There are three steps in our FocalNets:

  1. Contexualization with depth-wise conv;
  2. Multi-scale aggregation with gating mechanism;
  3. Modulator derived from context aggregation and projection.

We visualize them one by one.

Yellow colors represent higher values. Apparently, FocalNets learn to gather more local context at earlier stages while more global context at later stages.

From left to right, the images are input image, gating map for focal level 1,2,3 and the global context. Clearly, our model has learned where to gather the context depending on the visual contents at different locations.

The modulator derived from our model automatically learns to focus on the foreground regions.

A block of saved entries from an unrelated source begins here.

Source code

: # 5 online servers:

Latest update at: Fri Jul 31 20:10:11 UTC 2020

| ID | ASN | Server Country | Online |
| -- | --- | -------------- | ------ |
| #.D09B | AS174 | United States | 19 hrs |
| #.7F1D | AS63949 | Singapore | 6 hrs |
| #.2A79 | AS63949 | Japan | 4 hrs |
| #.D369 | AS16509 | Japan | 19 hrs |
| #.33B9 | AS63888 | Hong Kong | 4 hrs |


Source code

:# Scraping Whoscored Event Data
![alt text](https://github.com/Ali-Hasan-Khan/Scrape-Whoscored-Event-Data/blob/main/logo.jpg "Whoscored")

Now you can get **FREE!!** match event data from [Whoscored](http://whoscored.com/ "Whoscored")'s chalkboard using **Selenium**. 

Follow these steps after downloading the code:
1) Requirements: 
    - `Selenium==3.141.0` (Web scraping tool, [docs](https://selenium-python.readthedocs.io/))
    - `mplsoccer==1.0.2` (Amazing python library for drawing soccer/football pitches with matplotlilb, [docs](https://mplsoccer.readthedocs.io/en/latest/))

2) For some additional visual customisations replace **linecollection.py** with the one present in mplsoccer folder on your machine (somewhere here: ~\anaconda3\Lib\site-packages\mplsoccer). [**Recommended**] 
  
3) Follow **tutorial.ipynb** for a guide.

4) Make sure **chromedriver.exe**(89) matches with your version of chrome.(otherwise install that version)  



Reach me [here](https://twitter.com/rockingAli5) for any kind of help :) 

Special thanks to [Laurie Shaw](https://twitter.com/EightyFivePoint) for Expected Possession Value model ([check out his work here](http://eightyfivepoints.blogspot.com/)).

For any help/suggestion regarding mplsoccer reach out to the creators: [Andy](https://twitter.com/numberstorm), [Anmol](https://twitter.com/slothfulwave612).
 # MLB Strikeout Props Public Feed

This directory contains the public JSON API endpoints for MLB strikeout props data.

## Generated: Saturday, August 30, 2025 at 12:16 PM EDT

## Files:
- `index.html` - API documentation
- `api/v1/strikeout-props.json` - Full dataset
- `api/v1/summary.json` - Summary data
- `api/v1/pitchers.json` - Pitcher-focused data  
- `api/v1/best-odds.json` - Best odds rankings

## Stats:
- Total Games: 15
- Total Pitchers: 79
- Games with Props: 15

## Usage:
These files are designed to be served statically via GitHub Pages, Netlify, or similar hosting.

For visualization by your own, please refer to visualization notebook.

Citation

If you find this repo useful to your project, please consider to cite it with following bib:

@misc{yang2022focal,
      title={Focal Modulation Networks}, 
      author={Jianwei Yang and Chunyuan Li and Xiyang Dai and Jianfeng Gao},
      journal={Advances in Neural Information Processing Systems (NeurIPS)},
      year={2022}
}

Acknowledgement

Our codebase is built based on Swin Transformer and Focal Transformer. To achieve the SoTA object detection performance, we heavily rely on the most advanced method DINO and the advices from the authors. We thank the authors for the nicely organized code!

Contributing

This project welcomes contributions and suggestions. Most contributions require you to agree to a Contributor License Agreement (CLA) declaring that you have the right to, and actually do, grant us the rights to use your contribution. For details, visit https://cla.opensource.microsoft.com.

When you submit a pull request, a CLA bot will automatically determine whether you need to provide a CLA and decorate the PR appropriately (e.g., status check, comment). Simply follow the instructions provided by the bot. You will only need to do this once across all repos using our CLA.

This project has adopted the Microsoft Open Source Code of Conduct. For more information see the Code of Conduct FAQ or contact opencode@microsoft.com with any additional questions or comments.

Trademarks

This project may contain trademarks or logos for projects, products, or services. Authorized use of Microsoft trademarks or logos is subject to and must follow Microsoft's Trademark & Brand Guidelines. Use of Microsoft trademarks or logos in modified versions of this project must not cause confusion or imply Microsoft sponsorship. Any use of third-party trademarks or logos are subject to those third-party's policies.